While obesity has been present since prehistoric times, as evidenced by early drawings, never before has the problem reached such epidemic proportions. Overweight conditions and obesity are rapidly increasing throughout the world, afflicting adults and children alike. In the United States, tens of millions of Americans are classified as either overweight or obese, with 20 percent of men and 25 percent of women falling into the obese category. These percentages have increased dramatically since the 1960s, with most of the gain seen in the 1990s. Ironically, despite the advent of diet centers on practically every corner and a national obsession with the rail-thin model look, the average American weighs eight pounds more than a decade ago.
All age groups are affected by this trend, and of particular concern is the frightening rise in childhood obesity. In a recent study of four- and five-year-old girls, for example, 10 percent were found to be overweight, which is almost double the amount found in 1971. Another investigation, this one focused on New York City grade-school children, found a third of the subjects to be overly fat. Adolescent incidence of this problem has gone up too; in fact, the number of overweight twelve- to seventeen-year-olds has more than doubled in recent years. These figures are particularly disturbing, as overweight children and adolescents tend to become overweight adults who run an increased risk of medical debilitation and premature death.

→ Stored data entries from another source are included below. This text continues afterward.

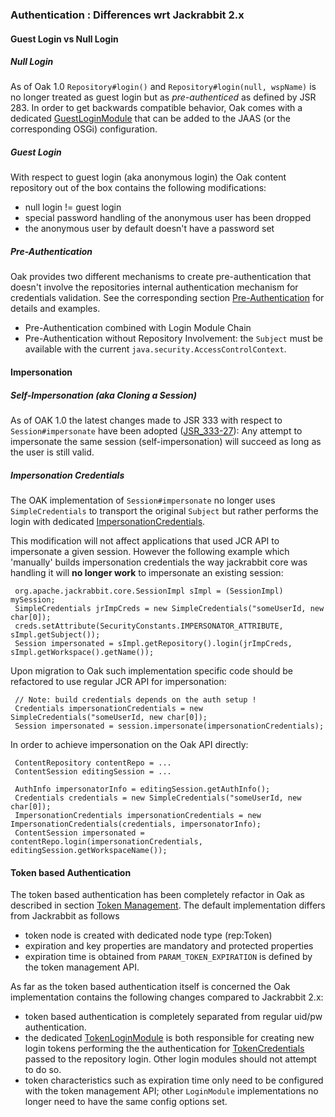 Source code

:<!--
   Licensed to the Apache Software Foundation (ASF) under one or more
   contributor license agreements.  See the NOTICE file distributed with
   this work for additional information regarding copyright ownership.
   The ASF licenses this file to You under the Apache License, Version 2.0
   (the "License"); you may not use this file except in compliance with
   the License.  You may obtain a copy of the License at

       http://www.apache.org/licenses/LICENSE-2.0

   Unless required by applicable law or agreed to in writing, software
   distributed under the License is distributed on an "AS IS" BASIS,
   WITHOUT WARRANTIES OR CONDITIONS OF ANY KIND, either express or implied.
   See the License for the specific language governing permissions and
   limitations under the License.
  -->
### Authentication : Differences wrt Jackrabbit 2.x

#### Guest Login vs Null Login

##### Null Login

As of Oak 1.0 `Repository#login()` and `Repository#login(null, wspName)` is no
longer treated as guest login but as _pre-authenticed_ as defined by JSR 283. 
In order to get backwards compatible behavior, Oak comes with a dedicated 
[GuestLoginModule] that can be added to the JAAS (or the corresponding OSGi) 
configuration.

##### Guest Login

With respect to guest login (aka anonymous login) the Oak content repository
out of the box contains the following modifications:

- null login != guest login
- special password handling of the anonymous user has been dropped
- the anonymous user by default doesn't have a password set

##### Pre-Authentication

Oak provides two different mechanisms to create pre-authentication that doesn't
involve the repositories internal authentication mechanism for credentials
validation. See the corresponding section [Pre-Authentication](preauthentication.html)
for details and examples.

- Pre-Authentication combined with Login Module Chain
- Pre-Authentication without Repository Involvement: the `Subject` must be available
  with the current `java.security.AccessControlContext`.

#### Impersonation

##### Self-Impersonation (aka Cloning a Session)

As of OAK 1.0 the latest changes made to JSR 333 with respect to `Session#impersonate`
have been adopted ([JSR_333-27]): Any attempt to impersonate the same session (self-impersonation)
will succeed as long as the user is still valid.

##### Impersonation Credentials

The OAK implementation of `Session#impersonate` no longer uses `SimpleCredentials`
to transport the original `Subject` but rather performs the login with dedicated
[ImpersonationCredentials].

This modification will not affect applications that used JCR API to impersonate
a given session. However the following example which 'manually' builds impersonation
credentials the way jackrabbit core was handling it will **no longer work** to
impersonate an existing session:

     org.apache.jackrabbit.core.SessionImpl sImpl = (SessionImpl) mySession;
     SimpleCredentials jrImpCreds = new SimpleCredentials("someUserId, new char[0]);
     creds.setAttribute(SecurityConstants.IMPERSONATOR_ATTRIBUTE, sImpl.getSubject());
     Session impersonated = sImpl.getRepository().login(jrImpCreds, sImpl.getWorkspace().getName());

Upon migration to Oak such implementation specific code should be refactored
to use regular JCR API for impersonation:

     // Note: build credentials depends on the auth setup !
     Credentials impersonationCredentials = new SimpleCredentials("someUserId, new char[0]);
     Session impersonated = session.impersonate(impersonationCredentials);

In order to achieve impersonation on the Oak API directly:

     ContentRepository contentRepo = ...
     ContentSession editingSession = ...

     AuthInfo impersonatorInfo = editingSession.getAuthInfo();
     Credentials credentials = new SimpleCredentials("someUserId, new char[0]);
     ImpersonationCredentials impersonationCredentials = new ImpersonationCredentials(credentials, impersonatorInfo);
     ContentSession impersonated = contentRepo.login(impersonationCredentials, editingSession.getWorkspaceName());

#### Token based Authentication

The token based authentication has been completely refactor in Oak as described
in section [Token Management](tokenmanagement.html). The default implementation
differs from Jackrabbit as follows

- token node is created with dedicated node type (rep:Token)
- expiration and key properties are mandatory and protected properties
- expiration time is obtained from `PARAM_TOKEN_EXPIRATION` is defined by
  the token management API.

As far as the token based authentication itself is concerned the Oak implementation
contains the following changes compared to Jackrabbit 2.x:

- token based authentication is completely separated from regular uid/pw authentication.
- the dedicated [TokenLoginModule] is both responsible for creating new login tokens
  performing the the authentication for [TokenCredentials] passed to the repository
  login. Other login modules should not attempt to do so.
- token characteristics such as expiration time only need to be configured with the
  token management API; other `LoginModule` implementations no longer need to have
  the same config options set.

<!-- references -->

[TokenLoginModule]: /oak/docs/apidocs/org/apache/jackrabbit/oak/security/authentication/token/TokenLoginModule.html
[TokenCredentials]: /oak/docs/apidocs/org/apache/jackrabbit/api/security/authentication/token/TokenCredentials.html
[GuestLoginModule]: /oak/docs/apidocs/org/apache/jackrabbit/oak/spi/security/authentication/GuestLoginModule.html
[JSR_333-27]: https://java.net/jira/browse/JSR_333-27
[ImpersonationCredentials]: /oak/docs/apidocs/org/apache/jackrabbit/oak/spi/security/authentication/ImpersonationCredentials.html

Socioeconomic factors seem to play a role, with women in less advantaged groups exhibiting obesity twice as often as women in higher socioeconomic brackets do. Black American women have a particularly high rate, at 40 percent. These differentials are probably due to a greater emphasis on being slim in more affluent groups as well as to differences in education, the availability of wholesome foods, and even housing. If you want to create wholesome meals you need good access to decent cooking and refrigeration facilities. If these facilities are less than adequate, people are more likely to rely on fast food and processed or junk < items.